» Work task: Produce an exact copy of the lines below, starting at the first and ending with the line containing "an existing button.".

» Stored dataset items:
________________________
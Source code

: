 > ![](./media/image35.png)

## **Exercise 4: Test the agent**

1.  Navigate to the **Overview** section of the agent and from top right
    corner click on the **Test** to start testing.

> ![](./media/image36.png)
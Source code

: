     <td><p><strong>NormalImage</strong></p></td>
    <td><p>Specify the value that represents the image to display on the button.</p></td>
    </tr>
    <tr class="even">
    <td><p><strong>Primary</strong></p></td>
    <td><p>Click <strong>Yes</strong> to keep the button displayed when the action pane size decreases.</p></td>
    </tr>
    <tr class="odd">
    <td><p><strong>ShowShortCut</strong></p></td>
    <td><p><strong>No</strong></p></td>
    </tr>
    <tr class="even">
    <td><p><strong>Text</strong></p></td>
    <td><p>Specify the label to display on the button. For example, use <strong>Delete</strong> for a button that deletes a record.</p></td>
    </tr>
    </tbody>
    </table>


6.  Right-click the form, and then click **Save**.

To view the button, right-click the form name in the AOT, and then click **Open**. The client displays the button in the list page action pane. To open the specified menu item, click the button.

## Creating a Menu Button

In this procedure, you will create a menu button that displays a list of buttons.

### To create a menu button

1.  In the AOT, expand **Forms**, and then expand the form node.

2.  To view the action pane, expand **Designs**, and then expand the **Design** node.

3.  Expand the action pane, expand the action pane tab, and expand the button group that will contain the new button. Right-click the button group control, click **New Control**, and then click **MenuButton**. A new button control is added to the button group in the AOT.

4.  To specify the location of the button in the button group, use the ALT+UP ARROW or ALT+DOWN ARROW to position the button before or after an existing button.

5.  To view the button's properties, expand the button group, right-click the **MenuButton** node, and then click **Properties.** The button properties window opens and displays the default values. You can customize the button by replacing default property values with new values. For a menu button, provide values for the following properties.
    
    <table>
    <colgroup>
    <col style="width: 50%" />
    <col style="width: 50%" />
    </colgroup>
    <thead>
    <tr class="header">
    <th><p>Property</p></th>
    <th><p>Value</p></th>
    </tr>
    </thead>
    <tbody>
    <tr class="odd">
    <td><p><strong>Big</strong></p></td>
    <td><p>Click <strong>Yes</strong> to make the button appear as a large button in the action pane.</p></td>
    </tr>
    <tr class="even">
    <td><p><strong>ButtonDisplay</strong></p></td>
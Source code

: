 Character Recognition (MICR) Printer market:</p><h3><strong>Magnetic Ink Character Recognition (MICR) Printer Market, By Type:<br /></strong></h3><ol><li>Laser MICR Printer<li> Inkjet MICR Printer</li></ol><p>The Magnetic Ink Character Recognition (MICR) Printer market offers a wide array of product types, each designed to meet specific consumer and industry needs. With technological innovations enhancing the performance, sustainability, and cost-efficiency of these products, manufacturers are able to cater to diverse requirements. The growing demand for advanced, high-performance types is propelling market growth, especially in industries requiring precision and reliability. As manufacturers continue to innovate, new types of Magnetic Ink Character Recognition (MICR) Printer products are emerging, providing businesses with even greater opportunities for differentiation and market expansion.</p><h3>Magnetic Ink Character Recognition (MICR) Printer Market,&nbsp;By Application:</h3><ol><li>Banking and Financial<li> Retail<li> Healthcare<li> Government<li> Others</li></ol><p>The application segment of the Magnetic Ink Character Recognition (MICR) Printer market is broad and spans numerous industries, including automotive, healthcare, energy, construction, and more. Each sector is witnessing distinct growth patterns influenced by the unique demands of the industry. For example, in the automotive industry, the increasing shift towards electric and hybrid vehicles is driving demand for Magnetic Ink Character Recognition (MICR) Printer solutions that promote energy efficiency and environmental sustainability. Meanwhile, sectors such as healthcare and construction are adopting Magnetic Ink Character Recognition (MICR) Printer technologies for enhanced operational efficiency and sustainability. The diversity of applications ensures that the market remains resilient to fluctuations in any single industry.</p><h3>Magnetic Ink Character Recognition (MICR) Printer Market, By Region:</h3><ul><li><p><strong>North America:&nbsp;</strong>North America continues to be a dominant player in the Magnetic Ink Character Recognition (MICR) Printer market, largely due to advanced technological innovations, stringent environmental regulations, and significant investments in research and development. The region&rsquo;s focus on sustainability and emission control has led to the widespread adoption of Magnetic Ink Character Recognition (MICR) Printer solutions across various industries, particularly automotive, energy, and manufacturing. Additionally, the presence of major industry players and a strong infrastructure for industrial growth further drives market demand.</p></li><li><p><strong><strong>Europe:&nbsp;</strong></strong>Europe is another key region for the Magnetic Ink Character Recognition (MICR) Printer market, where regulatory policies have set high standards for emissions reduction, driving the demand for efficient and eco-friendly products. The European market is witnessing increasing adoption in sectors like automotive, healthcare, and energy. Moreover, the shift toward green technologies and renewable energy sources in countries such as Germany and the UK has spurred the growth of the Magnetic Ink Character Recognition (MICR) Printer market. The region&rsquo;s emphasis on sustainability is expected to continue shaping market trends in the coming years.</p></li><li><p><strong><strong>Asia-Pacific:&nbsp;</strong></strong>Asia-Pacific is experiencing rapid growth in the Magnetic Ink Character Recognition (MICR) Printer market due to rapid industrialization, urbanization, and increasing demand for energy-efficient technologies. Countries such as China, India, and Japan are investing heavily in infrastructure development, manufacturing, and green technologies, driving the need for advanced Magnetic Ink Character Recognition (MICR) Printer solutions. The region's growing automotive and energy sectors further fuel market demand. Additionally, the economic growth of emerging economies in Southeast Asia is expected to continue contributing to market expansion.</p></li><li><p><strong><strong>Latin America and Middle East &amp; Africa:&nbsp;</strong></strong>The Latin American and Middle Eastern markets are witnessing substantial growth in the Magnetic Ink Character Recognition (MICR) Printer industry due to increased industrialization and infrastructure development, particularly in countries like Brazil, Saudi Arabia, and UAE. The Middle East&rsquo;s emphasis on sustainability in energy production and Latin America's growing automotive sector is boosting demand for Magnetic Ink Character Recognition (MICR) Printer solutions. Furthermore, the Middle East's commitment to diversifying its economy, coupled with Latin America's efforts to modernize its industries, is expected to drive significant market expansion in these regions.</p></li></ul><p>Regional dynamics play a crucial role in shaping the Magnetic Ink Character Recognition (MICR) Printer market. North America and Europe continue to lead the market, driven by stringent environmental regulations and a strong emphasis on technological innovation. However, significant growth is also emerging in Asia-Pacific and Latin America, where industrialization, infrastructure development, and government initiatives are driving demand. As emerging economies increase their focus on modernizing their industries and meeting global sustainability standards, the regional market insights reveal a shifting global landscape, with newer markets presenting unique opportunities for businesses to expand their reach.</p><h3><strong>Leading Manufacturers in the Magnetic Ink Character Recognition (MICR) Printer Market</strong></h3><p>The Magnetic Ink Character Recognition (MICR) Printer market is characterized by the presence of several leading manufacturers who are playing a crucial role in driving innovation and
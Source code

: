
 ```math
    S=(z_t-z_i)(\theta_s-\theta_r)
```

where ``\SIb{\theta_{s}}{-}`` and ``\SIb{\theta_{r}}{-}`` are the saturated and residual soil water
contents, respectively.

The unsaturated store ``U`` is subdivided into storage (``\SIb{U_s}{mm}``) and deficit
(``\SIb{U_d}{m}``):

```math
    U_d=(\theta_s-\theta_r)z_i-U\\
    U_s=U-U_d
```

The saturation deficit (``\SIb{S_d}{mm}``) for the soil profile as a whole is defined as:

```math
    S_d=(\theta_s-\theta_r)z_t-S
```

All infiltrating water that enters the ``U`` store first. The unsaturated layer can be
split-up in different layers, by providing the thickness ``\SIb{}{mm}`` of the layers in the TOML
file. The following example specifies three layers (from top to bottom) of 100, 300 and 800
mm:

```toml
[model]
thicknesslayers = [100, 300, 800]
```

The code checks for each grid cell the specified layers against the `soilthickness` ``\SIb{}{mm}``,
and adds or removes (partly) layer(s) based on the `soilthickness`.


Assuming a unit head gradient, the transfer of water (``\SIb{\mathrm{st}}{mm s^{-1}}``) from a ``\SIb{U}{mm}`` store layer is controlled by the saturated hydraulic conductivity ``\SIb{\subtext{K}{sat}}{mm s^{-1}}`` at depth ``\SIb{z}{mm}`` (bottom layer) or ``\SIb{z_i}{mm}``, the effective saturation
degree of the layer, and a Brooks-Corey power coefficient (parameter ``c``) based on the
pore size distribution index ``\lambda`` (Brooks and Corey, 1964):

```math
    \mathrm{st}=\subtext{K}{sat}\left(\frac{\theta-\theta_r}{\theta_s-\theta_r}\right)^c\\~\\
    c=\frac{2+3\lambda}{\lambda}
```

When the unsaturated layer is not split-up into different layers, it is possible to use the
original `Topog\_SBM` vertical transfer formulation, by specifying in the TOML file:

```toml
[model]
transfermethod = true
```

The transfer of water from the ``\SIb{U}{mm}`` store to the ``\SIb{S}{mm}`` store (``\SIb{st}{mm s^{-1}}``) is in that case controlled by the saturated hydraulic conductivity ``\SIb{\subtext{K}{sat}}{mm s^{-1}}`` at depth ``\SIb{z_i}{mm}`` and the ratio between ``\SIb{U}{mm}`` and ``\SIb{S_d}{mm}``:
________________________
» Task result:
Source code

: > ![](./media/image35.png)

## **Exercise 4: Test the agent**

1.  Navigate to the **Overview** section of the agent and from top right
    corner click on the **Test** to start testing.

> ![](./media/image36.png)
Source code

:     <td><p><strong>NormalImage</strong></p></td>
    <td><p>Specify the value that represents the image to display on the button.</p></td>
    </tr>
    <tr class="even">
    <td><p><strong>Primary</strong></p></td>
    <td><p>Click <strong>Yes</strong> to keep the button displayed when the action pane size decreases.</p></td>
    </tr>
    <tr class="odd">
    <td><p><strong>ShowShortCut</strong></p></td>
    <td><p><strong>No</strong></p></td>
    </tr>
    <tr class="even">
    <td><p><strong>Text</strong></p></td>
    <td><p>Specify the label to display on the button. For example, use <strong>Delete</strong> for a button that deletes a record.</p></td>
    </tr>
    </tbody>
    </table>


6.  Right-click the form, and then click **Save**.

To view the button, right-click the form name in the AOT, and then click **Open**. The client displays the button in the list page action pane. To open the specified menu item, click the button.

## Creating a Menu Button

In this procedure, you will create a menu button that displays a list of buttons.

### To create a menu button

1.  In the AOT, expand **Forms**, and then expand the form node.

2.  To view the action pane, expand **Designs**, and then expand the **Design** node.

3.  Expand the action pane, expand the action pane tab, and expand the button group that will contain the new button. Right-click the button group control, click **New Control**, and then click **MenuButton**. A new button control is added to the button group in the AOT.

4.  To specify the location of the button in the button group, use the ALT+UP ARROW or ALT+DOWN ARROW to position the button before or after an existing button.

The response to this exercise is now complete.